Lessons For The Young Attorney – From An Old Attorney: Lesson No. 2 (Is This Really How You’re Supposed To Practice Law?)

To my young colleague: thank you for dropping back in for “Lesson No. 2″….hop in and take a ride with me, and I’ll tell you this brief story, and all you have to do is just listen quietly.

After graduating from law school I knew that I wanted to return to my hometown (Anderson) to begin practicing law because after 7 straight years of living there, Columbia was too hot for me in the summer, too cold in the winter, and already overcrowded with attorneys, and I knew that I could be a great “fit” for the larger, mainline law firms in Anderson.  I was wrong about that.

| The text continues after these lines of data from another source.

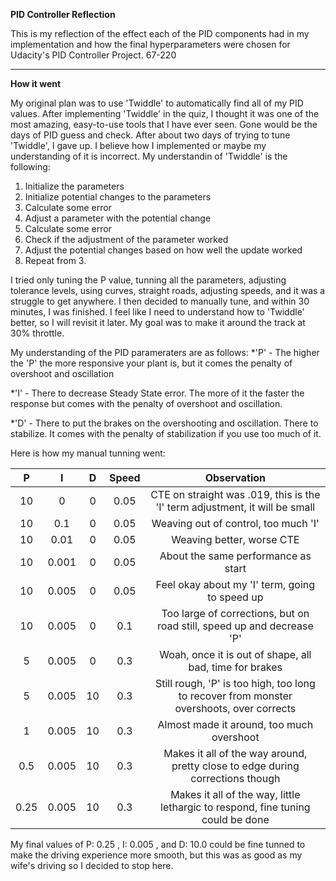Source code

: **PID Controller Reflection** 

This is my reflection of the effect each of the PID components had in my implementation and how the final hyperparameters were chosen for Udacity's PID Controller Project. 67-220

---

**How it went**

My original plan was to use 'Twiddle' to automatically find all of my PID values. After implementing 'Twiddle' in the quiz, I thought it was one of the most amazing, easy-to-use tools that I have ever seen. Gone would be the days of PID guess and check. After about two days of trying to tune 'Twiddle', I gave up. I believe how I implemented or maybe my understanding of it is incorrect. My understandin of 'Twiddle' is the following:
 1. Initialize the parameters
 2. Initialize potential changes to the parameters
 3. Calculate some error
 4. Adjust a parameter with the potential change
 5. Calculate some error
 6. Check if the adjustment of the parameter worked
 7. Adjust the potential changes based on how well the update worked
 8. Repeat from 3.
 
I tried only tuning the P value, tunning all the parameters, adjusting tolerance levels, using curves, straight roads, adjusting speeds, and it was a struggle to get anywhere. I then decided to manually tune, and within 30 minutes, I was finished. I feel like I need to understand how to 'Twiddle' better, so I will revisit it later. My goal was to make it around the track at 30% throttle.

My understanding of the PID parameraters are as follows:
 *'P' - The higher the 'P' the more responsive your plant is, but it comes the penalty of overshoot and oscillation
 
 *'I' - There to decrease Steady State error. The more of it the faster the response but comes with the penalty of overshoot and oscillation.
 
 *'D' - There to put the brakes on the overshooting and oscillation. There to stabilize. It comes with the penalty of stabilization if you use too much of it.
 
Here is how my manual tunning went:

| P      |    I  |  D    | Speed | Observation              |                                                     
|:------:|:-----:|:-----:|:-----:|:-------------------------------------------------------------------:|
10 |	0 |	0	|0.05	| CTE on straight was .019, this is the 'I' term adjustment, it will be small |
10 |	0.1 |	0	| 0.05 |	Weaving out of control, too much 'I' |
10 |	0.01	| 0	| 0.05 |	Weaving better, worse CTE |
10 |	0.001	| 0	| 0.05 |	About the same performance as start |
10 |	0.005 |	0 |	0.05 |	Feel okay about my 'I' term, going to speed up |
10 |	0.005 |	0	| 0.1 |	Too large of corrections, but on road still, speed up and decrease 'P'|
5 |	0.005 |	0	| 0.3 |	Woah, once it is out of shape, all bad, time for brakes |
5	|0.005 |	10	| 0.3	| Still rough, 'P' is too high, too long to recover from monster overshoots, over corrects |
1 |	0.005 |	10 |	0.3	|Almost made it around, too much overshoot |
0.5 |	0.005 |	10	| 0.3	| Makes it all of the way around, pretty close to edge during corrections though |
0.25 |	0.005	| 10 |	0.3 |	Makes it all of the way, little lethargic to respond, fine tuning could be done |


My final values of P: 0.25 , I: 0.005 , and D: 10.0 could be fine tunned to make the driving experience more smooth, but this was as good as my wife's driving so I decided to stop here.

I first interviewed with the largest law firm in Anderson at the time (all of them were excellent attorneys, and brilliant, who universally enjoyed great area, even statewide, reputations).  All the partners gathered around their conference room table to interview me, and the most senior partner began by asking me two questions: what areas of the law practice were the most interesting to me, and what was my graduating grade point average from law school?  WHAT!!!!  And so with that, after I answered I believed I could be a “pretty good” TRIAL attorney and gave them my GPA (I’ll never reveal it here, so let’s just say it was high enough to let me graduate from law school), the interview was over!  Record time. They thanked me for meeting with them, and they were gracious enough to let one of the partners “show me around” their law library and walk me to my car.

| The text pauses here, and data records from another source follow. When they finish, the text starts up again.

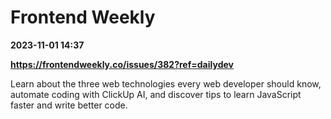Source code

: # Frontend Weekly

**2023-11-01 14:37**

**https://frontendweekly.co/issues/382?ref=dailydev**

Learn about the three web technologies every web developer should know, automate coding with ClickUp AI, and discover tips to learn JavaScript faster and write better code.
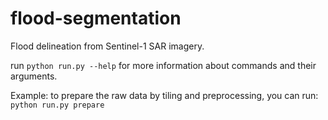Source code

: # flood-segmentation
Flood delineation from Sentinel-1 SAR imagery.

run `python run.py --help` for more information about commands and their arguments.

Example: to prepare the raw data by tiling and preprocessing, you can run:
`python run.py prepare`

Four months, 2 more “live” interviews, and around 8 “cold calls” to Anderson attorneys later, in December, 1973, I was hired as an associate by a two-man partnership at an annual salary of $9,000.  Both attorneys were excellent (the “senior partner” was the Circuit Solicitor at the time, and the “junior partner” was also a terrific trial attorney, but they had completely different and compelling personalities and work ethic.  And in the time I was with them, they each became my mentors and my tor-mentors.  But to their everlasting credit, they instilled in me the early awakenings of what would become my love for the practice of law…and here’s why:

In between my “checking real estate titles” at our courthouse, the partners were constantly giving me their clients’ files and virtually pushing me into the courtroom to try the clients’ cases.  The “good news” is that “Mr. Self-Proclaimed Trial Attorney” was trying cases…the “bad news” (at least for the client) is that I had a client to represent (to this day I have never understood why an attorney learns so much more by losing a case – and getting battered inside a courtroom by the trial judge and the opposing attorney – than in winning one).

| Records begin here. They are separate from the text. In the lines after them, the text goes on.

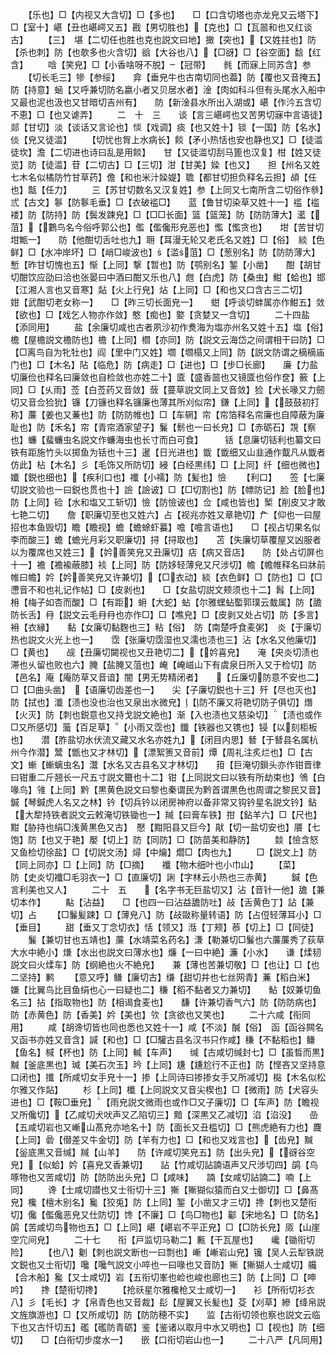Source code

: <!-- { "loadSidebar": true } -->
　　【乐也】□【内视又大含切】□【多也】　　□【口含切塔也亦龙皃又云塔下】□【室十】嵁【丑也嵁崿又五】戡【男切胜也】【克也】□【瓦噐和也又红谈古】
　　【三】　堪【二切任也胜也克也説文曰地】撖【突也】【又姓拄也】防【杀也刺】防【也欹多也火含切】谽【大谷也八】【□谺】□【谷空面】馠【红含】
　　唅【笑皃】□【小香啥呀不脱】【冠带】　　毵【而寐上同苏含】参
　　【切长毛三】犙【参绥】　　弇【垂皃牛也古南切同也葢】防【覆也又音掩五】防【持意】蜬【又呼兼切防名嬴小者又贝居水者】淦【肉如科斗但有头尾水入船中又最也泥也汲也又甘暗切吉州有】　　防【新淦县水所出入湖或】嵁【作汵五含切不恵】□【也又谑弄】
　　二　十　三　　谈【言三嵁崿也又苦男切寐中言语徒】郯【甘切】淡【谈话又言论也】惔【戏调】痰【也又姓十】锬【一国】防【名水】倓【皃又徒滥】
　　【切忧也胷上水病长】餤【矛小热恬也安也静也又】□【徒滥徒坎】澹【二切进也诗曰乱是用餤】　　甘【又徒滥切刮马篦也汉复】柑【姓又徒览】防【徒滥】苷【二切古】□【三切】泔【甘美】媣【也又】　　担【州名又姓七木名似橘防竹甘草药】儋【和也米汁媣媞】聸【都甘切担负释名云担】頕【任也】甔【任力】
　　三【苏甘切数名又汉复姓】参【上同又七南所含二切俗作叅】弎【古文】鬖【防鬖毛垂】□【衣破褴□】　　蓝【鲁甘切染草又姓十一】褴【褴褛】防【防持】防【鬓发踈皃】□【□□长面】篮【篮笼】防【防防薄大】灆【菹】【鷜鸟名今俗呼郭公也】儖【儖儳形皃恶也】懢【懢贪也】　　坩【苦甘切坩甒一】　　防【他酣切舌吐也九】耼【耳漫无轮又老氏名又姓】□【俗】　緂【色鲜】□【水冲岸坏】□【峭□峻波也】【滥菹】□【葱别名】防【防防薄大】　　慙【昨甘切愧也五】惭【上同】撃【暂也】防【鹗别名】錾【小凿】　　酣【胡甘切酣饮应劭曰洽也张晏曰中酒曰酣又乐也八】甝【白虎】防【桑虫】魽【蛤也】邯【江湘人言也又音寒】煔【火上行皃】炶【上同】□【和也又口含古三二切】　　姏【武酣切老女称一】　　□【昨三切长面皃一】　　蚶【呼谈切蚌属亦作魽五】敛【欲也】□【戏乞人物亦作敛】憨【痴也】嬜【贪婪又一含切】
　　二十四盐【添同用】
　　盐【余廉切咸也古者夙沙初作煑海为塩亦州名又姓十五】塩【俗】　檐【屋檐説文檐防也】檐【上同】櫩【亦同】防【説文云海岱之间谓相干曰防】□【□离鸟自为牝牡也】阎【里中门又姓】壛【壛榻又上同】防【説文防谓之樀樀庙门也】□【木名】阽【临危】防【病走】□【进也】□【步□长廊】　　廉【力盐切廉俭也释名曰廉敛也自检敛也亦姓二十】匳【盛香噐也又镜匳也俗作奁】籢【上同】□【乆雨】莶【白莶药又音敛】蔹【蔓草説文同上又音敛】猃【犬长喙又力劒切又音佥猃狁】镰【刀镰也释名镰廉也薄其所刈似帘】鎌【上同】【鼓鼓初打称】薕【姜也又蒹也】防【防防帷也】□【车辋】帘【帘箔释名帘廉也自障蔽为廉耻也】防【禾名】帘【青帘酒家望子】鬑【鬋也一曰长皃】□【赤砺石】覝【察也】蠊【蜚蠊虫名説文作蠊海虫也长寸而白可食】　　　铦【息廉切铦利也纂文曰铁有距施竹头以掷鱼为铦也十三】暹【日光进也】韱【韱细又山韭通作韯凡从韱者仿此】枮【木名】彡【毛饰又所防切】綅【白经黒纬】□【上同】纤【细也微也】孅【鋭也细也】【疾利口也】襳【小襦】防【髪也】憸
　　【利口】　　签【七廉切説文验也一曰鋭也贯也十】譣【譣诐】□【□切割也】防【幖防记】脸【脸也】防【上同】硷【水和塩又工斩切】憸【防憸诐也】佥【咸也皆也】椠【削皮又才敢七艳二切】　　詹【职廉切至也又姓六】占【视兆亦姓又章艳切】厃【仰也一曰屋招也本鱼毁切】瞻【瞻视】蟾【蟾蜍虾蟇】噡【噡言语也】　　□【视占切果名似李而酸三】蟾【蟾光月彩又职廉切】挦【挦取也】　　苫【失廉切草覆屋又凶服者以为覆席也又姓三】【妗善笑皃又丑廉切】痁【病又音店】　　防【处占切屏也十一】襜【襜褕蔽膝】裧【上同】防【防姼轻薄皃又尺涉切】幨【幨帷释名曰牀前帷曰幨】妗【妗善笑皃又许兼切】【□衣动】緂【衣色鲜】□【防也】□【□懘音不和也礼记作帖】□【皮剥也】　　□【女盐切説文颊须也十二】髥【上同】枏【梅子如杏而酸】□【有距】蚦【大蛇】蛅【尔雅蟔蛅蟴郭璞云蛓属】防【舚防长舌】冄【説文云毛冄冄也亦作□】□【噍皃】□【皮剥又处占切】防【多言】衻【衣縁】　　黏【女廉切黏麴也三】粘【俗】　防【南楚呼食麦粥】　炎【于廉切热也説文火光上也一】　　霑【张廉切霑湿也又濡也渍也三】沾【水名又他廉切】□【黄也】　　觇【丑廉切闚视也又丑艳切二】【妗喜皃】　　淹【央炎切渍也滞也乆留也败也六】腌【盐腌又菹也】崦【崦嵫山下有虞泉日所入又于检切】防【邑名】庵【庵防草又音谙】闇【男无势精闭者】　　【丘廉切防意不安也二】□【□曲头凿】　【语廉切齿差也一】　　尖【子廉切鋭也十三】歼【尽也灭也】防【拭也】瀸【渍也没也治也又泉出水微皃】【防不廉又将艳切防子俱切】熸【火灭】防【刺也鋭意也又持戈説文絶也】渐【入也渍也又慈染切】【渍也或作□又所感切】虃【百足草】【小雨又霑也】鑯【铁器也又镌也】锓【以刻柜板也】　　潜【胙盐切水伏流又藏又水名亦姓九】【闭目内思】朁【于朁县名属杭州今作潜】鬵【甑也又才林切】【漂絮箦又音前】燂【周礼注炙烂也】□【古文】螹【螹螭虫名】灊【水名又古县名又才林切】　　箝【巨淹切鎻头亦作钳晋律曰钳重二斤翘长一尺五寸説文籋也十二】钳【上同説文曰以铁有所劫束也】鳹【白喙鸟】雂【上同】黔【黒黄色説文曰黎也秦谓民为黔首谓黒色也周谓之黎民又音】鍼【琴鍼虎人名又之林】钤【切兵钤以闭房神府以备非常又钩钤星名説文钤】鉆【大犂持铁者説文云敕淹切铁锄也一】羬【曰膏车铁】拑【鉆羊六】□【尺也】黚【胁持也绢□浅黄黒色又古】　懕【黚阳县又巨今】猒【切一盐切安也】餍【七饱】防【也又于艳】嬮【切上】防【同防】□【防苗美和静防】
　　燅【憸含怒又鱼检切徐盐】□【切説文汤】燖【中爚】爓□【肉也九】
　　□【説文上】防【同上同亦】□【上同】防【□摘】　　襳【物木细叶也小巾山】
　　【菜】　　　防【史炎切襳□毛羽衣一】□【直廉切】誗【字林云小热也三赤黄】
　　鍼【色言利美也又人】
　　二十　五　　【名字书无巨盐切又】沾【音针一他】舚【兼切本作】
　　黇【沾益】　　□【也四一曰沾益舚防吐】敁【舌黄色丁】詀【兼切】占
　　【□鬑髪踈】□【薄皃八】防【敁敠称量转语】防【占侸轻薄耳小】□【垂目】
　　甜【垂又丁念切衣】恬【领又】湉【丁颊】菾【切上】□【同徒】
　　鬑【兼切甘也五靖也】薕【水靖菜名药名】溓【勒兼切□鬑也六薕薕秀了荻草大水中絶小】熑【水出也説文曰薄水也】燫【一曰中絶】濂【小水】　　谦【煣韧説文曰火煣车】防【纲絶也火不絶皃】　　兼【薄也苦兼切敬】□【也让】□【也二坚持】鹣
　　【意又呼】鳒【廉切古】缣【甜切并也七丝网青】蒹【稻白米】　　嫌【比翼鸟比目鱼绢也心一曰疑也二】稴【稻不黏者又力兼切】　　鮎【奴兼切鱼名三】拈【指取物也】防【相谒食麦也】　　馦【许兼切香气六】防【防防病也】防【赤黄色】防【香美】妗【美也】欦【贪欲也又笑也】
　　二十六咸【衔同用】
　　咸【胡谗切皆也同也悉也又姓十一】咸【不淡】醎【俗】　函【函谷闗名又函书亦姓又音含】諴【和也】□【□驩古县名汉书只作咸】稴【不黏稻也】鳒【鱼名】椷【杯也】防【上同】輱【车声】　　缄【古咸切缄封七】□【虽晳而黒】黬【釜底黒也】瑊【美石次玉】玪【上同】尲【尲尬行不正也】防【悭吝又坚持意口闭也】攕【所咸切女手皃十一】掺【上同诗曰掺掺女手又所减切】檆【木名似松尔雅又作煔】
　　杉【上同】櫼【上同説文又音尖楔也】□【微雨】防【犬容头进也】□【鞍□垂皃】【雨皃説文微雨也或作□又子廉切】□【车声】防【瞻视又所儳切】【乙咸切犬吠声又乙陷切三】黯【深黒又乙减切】淊【淊没】　　嵒【五咸切岩也又嶃山髙皃亦地名十】防【面长又丑槛切】□【熊虎絶有力也】麙【上同】碞【僣差又牛金切】防【羊有力也】□【和也又戏言也】【齿皃】黬【釡底黒又音缄】羬【山羊】　　防【许咸切笑皃五】防【出头皃】【谺谷空皃】【似蛤】妗【喜皃又香兼切】　　詀【竹咸切詀諵语声又尺涉切四】鹐【鸟啄物也又苦咸切】防【防防出头皃】□【咸味】　　諵【女咸切詀諵二】喃【上同】
　　谗【士咸切譛也又士衔切十三】獑【獑猢似猿而白又士御切】□【鼻髙皃】欃【檀木别名】毚【狡兎】防【上同】錾【小凿又才三切】搀【刺也又楚衔切】儳【儖儳恶皃又仕防切】馋【不廉】□【鸟□物也】酁【宋地名】□【防名】　　鹐【苦咸切鸟物也五】□【上同】嵁【嵁岩不平正皃】□【□防长皃】厱【山崖空宂间皃】
　　二十七　　衔【戸监切马勒二】甉【干瓦屋也】　　巉【锄衔切险】
　　【也八】劖【刺也説文断也一曰剽也】嶃【嶃岩山皃】镵【吴人云犁铁説文鋭也又士衔切】嚵【嚵气説文小啐也一曰喙也又音防】獑【獑猢人士咸切】艬【合木船】毚【又士咸切】岩【五衔切峯也崄也峻也廊也三】防【上同】□【呻吟】　　搀【楚衔切搀】
　　【抢祅星尔雅欃枪又士咸切一】　　衫【所衔切衫衣八】彡【毛长】才【帛青色也又音裁】髟【屋翼又长髪也】芟【刈草】縿【绛帛説文旌旗游也】□【又所咸切】防【防防穂不实】　　监【古衔切领也察也説文云临下也又古忏切五】礛【礛防青砺】鉴【鉴诸以取月中水又明也】□【视也】防【细切】　　□【白衔切步度水一】　　嵌【口衔切岩山也一】
　　二十八严【凡同用】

So, within the first months of actually trying to put into use whatever I had learned from the torture of law school, I was forced to realize that an actual “live person” was sitting in my office and sharing with me the difficulties, even miseries, they were experiencing in their lives (divorce, injuries suffered at work, a job loss, etc.) which required my legal expertise…and they were paying their hard-earned money to the law firm in the expectation that I would ultimately make their lives better, or certainly more tolerable.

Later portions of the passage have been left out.